═══ EXERCISE DATA ═══

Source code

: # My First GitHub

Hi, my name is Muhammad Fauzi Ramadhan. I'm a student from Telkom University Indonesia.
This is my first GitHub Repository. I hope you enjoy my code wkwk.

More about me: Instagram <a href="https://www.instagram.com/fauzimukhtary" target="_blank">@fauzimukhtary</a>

═══

Exactly and without omission, set down every entry.

### COMPLETED EXERCISE
Source code

: # My First GitHub

Hi, my name is Muhammad Fauzi Ramadhan. I'm a student from Telkom University Indonesia.
This is my first GitHub Repository. I hope you enjoy my code wkwk.

More about me: Instagram <a href="https://www.instagram.com/fauzimukhtary" target="_blank">@fauzimukhtary</a>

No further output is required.